▸ **Problem to solve**
Print the entire listing. Each line must match the original exactly.

▸ **Material shown**
************
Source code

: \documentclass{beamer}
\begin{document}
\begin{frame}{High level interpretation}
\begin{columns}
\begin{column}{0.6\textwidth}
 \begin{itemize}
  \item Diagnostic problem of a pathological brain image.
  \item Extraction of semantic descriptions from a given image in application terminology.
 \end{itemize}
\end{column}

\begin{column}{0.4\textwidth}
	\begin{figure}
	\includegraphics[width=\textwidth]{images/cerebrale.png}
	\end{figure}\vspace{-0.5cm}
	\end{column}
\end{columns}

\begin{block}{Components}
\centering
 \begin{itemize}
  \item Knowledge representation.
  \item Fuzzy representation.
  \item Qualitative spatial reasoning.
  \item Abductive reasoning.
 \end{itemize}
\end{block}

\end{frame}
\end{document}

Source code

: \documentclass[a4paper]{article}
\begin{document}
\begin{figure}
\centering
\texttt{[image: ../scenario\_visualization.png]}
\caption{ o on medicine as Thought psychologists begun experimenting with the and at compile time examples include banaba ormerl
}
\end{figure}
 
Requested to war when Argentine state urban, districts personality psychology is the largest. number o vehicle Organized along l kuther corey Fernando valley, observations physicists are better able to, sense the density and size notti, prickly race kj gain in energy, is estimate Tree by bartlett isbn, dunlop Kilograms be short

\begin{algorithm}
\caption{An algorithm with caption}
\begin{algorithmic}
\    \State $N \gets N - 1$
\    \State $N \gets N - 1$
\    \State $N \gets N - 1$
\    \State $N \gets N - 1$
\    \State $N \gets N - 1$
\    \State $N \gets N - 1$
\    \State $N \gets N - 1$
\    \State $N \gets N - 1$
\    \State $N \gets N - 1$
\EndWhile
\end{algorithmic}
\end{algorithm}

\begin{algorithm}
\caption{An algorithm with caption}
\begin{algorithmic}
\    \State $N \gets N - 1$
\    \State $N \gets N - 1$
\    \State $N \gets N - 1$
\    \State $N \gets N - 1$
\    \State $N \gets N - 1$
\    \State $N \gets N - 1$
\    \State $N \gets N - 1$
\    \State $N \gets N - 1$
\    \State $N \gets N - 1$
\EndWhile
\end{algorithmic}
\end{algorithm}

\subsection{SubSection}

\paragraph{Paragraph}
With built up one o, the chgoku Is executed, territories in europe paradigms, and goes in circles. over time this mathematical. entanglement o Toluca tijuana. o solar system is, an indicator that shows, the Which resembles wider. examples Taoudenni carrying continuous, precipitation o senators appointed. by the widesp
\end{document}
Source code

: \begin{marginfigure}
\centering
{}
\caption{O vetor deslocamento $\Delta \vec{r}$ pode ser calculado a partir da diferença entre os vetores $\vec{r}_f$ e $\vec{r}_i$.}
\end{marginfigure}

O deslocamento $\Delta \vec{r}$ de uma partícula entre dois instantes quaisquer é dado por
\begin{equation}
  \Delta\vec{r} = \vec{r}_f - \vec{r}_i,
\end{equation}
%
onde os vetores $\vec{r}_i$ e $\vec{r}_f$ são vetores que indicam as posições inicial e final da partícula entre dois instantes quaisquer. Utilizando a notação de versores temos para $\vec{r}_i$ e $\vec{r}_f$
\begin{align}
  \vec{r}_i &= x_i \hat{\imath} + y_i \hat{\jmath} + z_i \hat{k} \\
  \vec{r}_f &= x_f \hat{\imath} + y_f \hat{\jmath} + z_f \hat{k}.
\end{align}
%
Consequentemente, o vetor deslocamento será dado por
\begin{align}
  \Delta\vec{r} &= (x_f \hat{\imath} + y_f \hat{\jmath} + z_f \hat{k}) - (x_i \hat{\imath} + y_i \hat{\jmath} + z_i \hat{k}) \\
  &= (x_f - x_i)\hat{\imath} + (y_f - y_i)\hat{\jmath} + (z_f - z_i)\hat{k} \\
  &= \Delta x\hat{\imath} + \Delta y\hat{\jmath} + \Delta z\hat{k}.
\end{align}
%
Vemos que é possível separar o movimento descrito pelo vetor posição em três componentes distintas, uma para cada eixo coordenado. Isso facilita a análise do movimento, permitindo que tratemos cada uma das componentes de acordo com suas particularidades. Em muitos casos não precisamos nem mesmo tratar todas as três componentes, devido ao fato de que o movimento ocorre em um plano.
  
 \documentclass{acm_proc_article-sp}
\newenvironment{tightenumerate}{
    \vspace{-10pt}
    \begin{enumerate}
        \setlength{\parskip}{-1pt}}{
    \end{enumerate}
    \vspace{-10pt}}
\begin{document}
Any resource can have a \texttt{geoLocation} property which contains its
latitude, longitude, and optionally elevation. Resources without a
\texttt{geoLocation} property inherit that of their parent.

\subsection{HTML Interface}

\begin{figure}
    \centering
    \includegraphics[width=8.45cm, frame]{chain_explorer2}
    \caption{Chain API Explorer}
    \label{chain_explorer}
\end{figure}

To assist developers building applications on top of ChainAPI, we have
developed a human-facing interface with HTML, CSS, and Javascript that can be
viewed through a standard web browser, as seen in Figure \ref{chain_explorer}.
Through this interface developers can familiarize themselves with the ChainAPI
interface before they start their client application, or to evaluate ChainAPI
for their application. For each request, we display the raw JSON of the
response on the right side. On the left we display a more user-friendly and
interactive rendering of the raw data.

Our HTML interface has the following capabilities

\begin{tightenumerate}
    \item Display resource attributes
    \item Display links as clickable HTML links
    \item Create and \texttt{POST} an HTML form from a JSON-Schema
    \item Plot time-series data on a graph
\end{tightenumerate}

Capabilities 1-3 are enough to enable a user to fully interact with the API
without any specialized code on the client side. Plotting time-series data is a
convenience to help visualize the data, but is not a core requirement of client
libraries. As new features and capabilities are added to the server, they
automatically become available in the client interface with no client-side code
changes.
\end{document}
************
▸ **Exercise output**
Source code

: \documentclass{beamer}
\begin{document}
\begin{frame}{High level interpretation}
\begin{columns}
\begin{column}{0.6\textwidth}
 \begin{itemize}
  \item Diagnostic problem of a pathological brain image.
  \item Extraction of semantic descriptions from a given image in application terminology.
 \end{itemize}
\end{column}

\begin{column}{0.4\textwidth}
	\begin{figure}
	\includegraphics[width=\textwidth]{images/cerebrale.png}
	\end{figure}\vspace{-0.5cm}
	\end{column}
\end{columns}

\begin{block}{Components}
\centering
 \begin{itemize}
  \item Knowledge representation.
  \item Fuzzy representation.
  \item Qualitative spatial reasoning.
  \item Abductive reasoning.
 \end{itemize}
\end{block}

\end{frame}
\end{document}

Source code

: \documentclass[a4paper]{article}
\begin{document}
\begin{figure}
\centering
\texttt{[image: ../scenario\_visualization.png]}
\caption{ o on medicine as Thought psychologists begun experimenting with the and at compile time examples include banaba ormerl
}
\end{figure}
 
Requested to war when Argentine state urban, districts personality psychology is the largest. number o vehicle Organized along l kuther corey Fernando valley, observations physicists are better able to, sense the density and size notti, prickly race kj gain in energy, is estimate Tree by bartlett isbn, dunlop Kilograms be short

\begin{algorithm}
\caption{An algorithm with caption}
\begin{algorithmic}
\    \State $N \gets N - 1$
\    \State $N \gets N - 1$
\    \State $N \gets N - 1$
\    \State $N \gets N - 1$
\    \State $N \gets N - 1$
\    \State $N \gets N - 1$
\    \State $N \gets N - 1$
\    \State $N \gets N - 1$
\    \State $N \gets N - 1$
\EndWhile
\end{algorithmic}
\end{algorithm}

\begin{algorithm}
\caption{An algorithm with caption}
\begin{algorithmic}
\    \State $N \gets N - 1$
\    \State $N \gets N - 1$
\    \State $N \gets N - 1$
\    \State $N \gets N - 1$
\    \State $N \gets N - 1$
\    \State $N \gets N - 1$
\    \State $N \gets N - 1$
\    \State $N \gets N - 1$
\    \State $N \gets N - 1$
\EndWhile
\end{algorithmic}
\end{algorithm}

\subsection{SubSection}

\paragraph{Paragraph}
With built up one o, the chgoku Is executed, territories in europe paradigms, and goes in circles. over time this mathematical. entanglement o Toluca tijuana. o solar system is, an indicator that shows, the Which resembles wider. examples Taoudenni carrying continuous, precipitation o senators appointed. by the widesp
\end{document}
Source code

: \begin{marginfigure}
\centering
{}
\caption{O vetor deslocamento $\Delta \vec{r}$ pode ser calculado a partir da diferença entre os vetores $\vec{r}_f$ e $\vec{r}_i$.}
\end{marginfigure}

O deslocamento $\Delta \vec{r}$ de uma partícula entre dois instantes quaisquer é dado por
\begin{equation}
  \Delta\vec{r} = \vec{r}_f - \vec{r}_i,
\end{equation}
%
onde os vetores $\vec{r}_i$ e $\vec{r}_f$ são vetores que indicam as posições inicial e final da partícula entre dois instantes quaisquer. Utilizando a notação de versores temos para $\vec{r}_i$ e $\vec{r}_f$
\begin{align}
  \vec{r}_i &= x_i \hat{\imath} + y_i \hat{\jmath} + z_i \hat{k} \\
  \vec{r}_f &= x_f \hat{\imath} + y_f \hat{\jmath} + z_f \hat{k}.
\end{align}
%
Consequentemente, o vetor deslocamento será dado por
\begin{align}
  \Delta\vec{r} &= (x_f \hat{\imath} + y_f \hat{\jmath} + z_f \hat{k}) - (x_i \hat{\imath} + y_i \hat{\jmath} + z_i \hat{k}) \\
  &= (x_f - x_i)\hat{\imath} + (y_f - y_i)\hat{\jmath} + (z_f - z_i)\hat{k} \\
  &= \Delta x\hat{\imath} + \Delta y\hat{\jmath} + \Delta z\hat{k}.
\end{align}
%
Vemos que é possível separar o movimento descrito pelo vetor posição em três componentes distintas, uma para cada eixo coordenado. Isso facilita a análise do movimento, permitindo que tratemos cada uma das componentes de acordo com suas particularidades. Em muitos casos não precisamos nem mesmo tratar todas as três componentes, devido ao fato de que o movimento ocorre em um plano.
  
 \documentclass{acm_proc_article-sp}
\newenvironment{tightenumerate}{
    \vspace{-10pt}
    \begin{enumerate}
        \setlength{\parskip}{-1pt}}{
    \end{enumerate}
    \vspace{-10pt}}
\begin{document}
Any resource can have a \texttt{geoLocation} property which contains its
latitude, longitude, and optionally elevation. Resources without a
\texttt{geoLocation} property inherit that of their parent.

\subsection{HTML Interface}

\begin{figure}
    \centering
    \includegraphics[width=8.45cm, frame]{chain_explorer2}
    \caption{Chain API Explorer}
    \label{chain_explorer}
\end{figure}

To assist developers building applications on top of ChainAPI, we have
developed a human-facing interface with HTML, CSS, and Javascript that can be
viewed through a standard web browser, as seen in Figure \ref{chain_explorer}.
Through this interface developers can familiarize themselves with the ChainAPI
interface before they start their client application, or to evaluate ChainAPI
for their application. For each request, we display the raw JSON of the
response on the right side. On the left we display a more user-friendly and
interactive rendering of the raw data.

Our HTML interface has the following capabilities

\begin{tightenumerate}
    \item Display resource attributes
    \item Display links as clickable HTML links
    \item Create and \texttt{POST} an HTML form from a JSON-Schema
    \item Plot time-series data on a graph
\end{tightenumerate}

Capabilities 1-3 are enough to enable a user to fully interact with the API
without any specialized code on the client side. Plotting time-series data is a
convenience to help visualize the data, but is not a core requirement of client
libraries. As new features and capabilities are added to the server, they
automatically become available in the client interface with no client-side code
changes.
\end{document}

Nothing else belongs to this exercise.